▸ What you will do: Your answer should hold only the lines from the start of the data below through the line with "## Introduction", copied exactly, with pictures left out.

▸ Data shown:

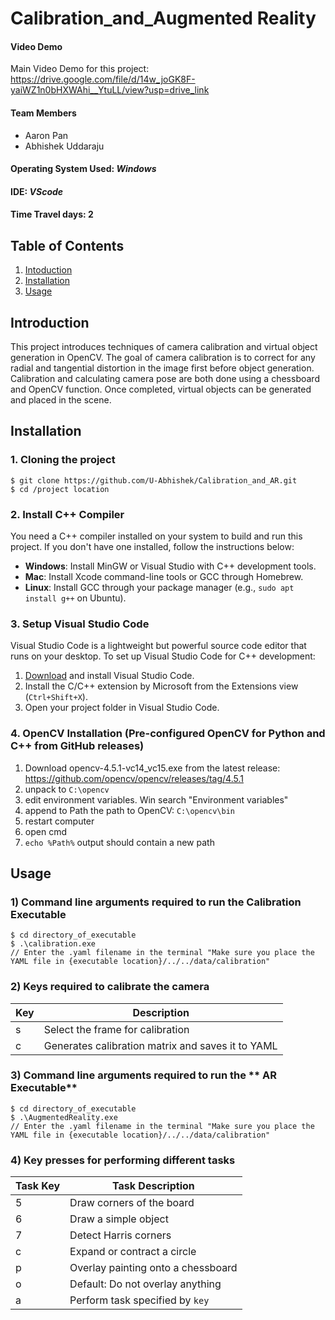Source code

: # Calibration_and_Augmented Reality

#### Video Demo

Main Video Demo for this project: https://drive.google.com/file/d/14w_joGK8F-yaiWZ1n0bHXWAhi__YtuLL/view?usp=drive_link 


#### Team Members
- Aaron Pan
- Abhishek Uddaraju
  
#### Operating System Used: _Windows_
#### IDE: _VScode_
#### Time Travel days: 2


## Table of Contents
1. [Intoduction](#introduction)
2. [Installation](#installation)
3. [Usage](#usage)


## Introduction
This project introduces techniques of camera calibration and virtual object generation in OpenCV. The goal of camera calibration is to correct for any radial and tangential distortion in the image first before object generation. Calibration and calculating camera pose are both done using a chessboard and OpenCV function. Once completed, virtual objects can be generated and placed in the scene.

## Installation  

### 1. Cloning the project
```
$ git clone https://github.com/U-Abhishek/Calibration_and_AR.git
$ cd /project location
```

### 2. Install C++ Compiler

You need a C++ compiler installed on your system to build and run this project. If you don't have one installed, follow the instructions below:

- **Windows**: Install MinGW or Visual Studio with C++ development tools.
- **Mac**: Install Xcode command-line tools or GCC through Homebrew.
- **Linux**: Install GCC through your package manager (e.g., `sudo apt install g++` on Ubuntu).

### 3. Setup Visual Studio Code

Visual Studio Code is a lightweight but powerful source code editor that runs on your desktop. To set up Visual Studio Code for C++ development:

1. [Download](https://code.visualstudio.com/) and install Visual Studio Code.
2. Install the C/C++ extension by Microsoft from the Extensions view (`Ctrl+Shift+X`).
3. Open your project folder in Visual Studio Code.


### 4. OpenCV Installation (Pre-configured OpenCV for Python and C++ from GitHub releases)
1. Download opencv-4.5.1-vc14_vc15.exe from the latest release: 
   https://github.com/opencv/opencv/releases/tag/4.5.1
1. unpack to `C:\opencv`
1. edit environment variables. Win search "Environment variables"
1. append to Path the path to OpenCV: `C:\opencv\bin`
1. restart computer
1. open cmd
1. `echo %Path%` output should contain a new path

## Usage

### 1) Command line arguments required to run the **Calibration Executable**
```
$ cd directory_of_executable
$ .\calibration.exe
// Enter the .yaml filename in the terminal "Make sure you place the YAML file in {executable location}/../../data/calibration"
```

### 2) Keys required to calibrate the camera
| Key      | Description                          |
|----------|--------------------------------------|
| s        | Select the frame for calibration           |
| c        | Generates calibration matrix and saves it to YAML                |

### 3) Command line arguments required to run the ** AR Executable**
```
$ cd directory_of_executable
$ .\AugmentedReality.exe
// Enter the .yaml filename in the terminal "Make sure you place the YAML file in {executable location}/../../data/calibration"
```

### 4) Key presses for performing different tasks 

| Task Key | Task Description                      |
|----------|--------------------------------------|
| 5        | Draw corners of the board            |
| 6        | Draw a simple object                 |
| 7        | Detect Harris corners                |
| c        | Expand or contract a circle          |
| p        | Overlay painting onto a chessboard   |
| o        | Default: Do not overlay anything     |
| a        | Perform task specified by `key`      |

▸ Written response:
Source code

: # Calibration_and_Augmented Reality

#### Video Demo

Main Video Demo for this project: https://drive.google.com/file/d/14w_joGK8F-yaiWZ1n0bHXWAhi__YtuLL/view?usp=drive_link 


#### Team Members
- Aaron Pan
- Abhishek Uddaraju
  
#### Operating System Used: _Windows_
#### IDE: _VScode_
#### Time Travel days: 2


## Table of Contents
1. [Intoduction](#introduction)
2. [Installation](#installation)
3. [Usage](#usage)


## Introduction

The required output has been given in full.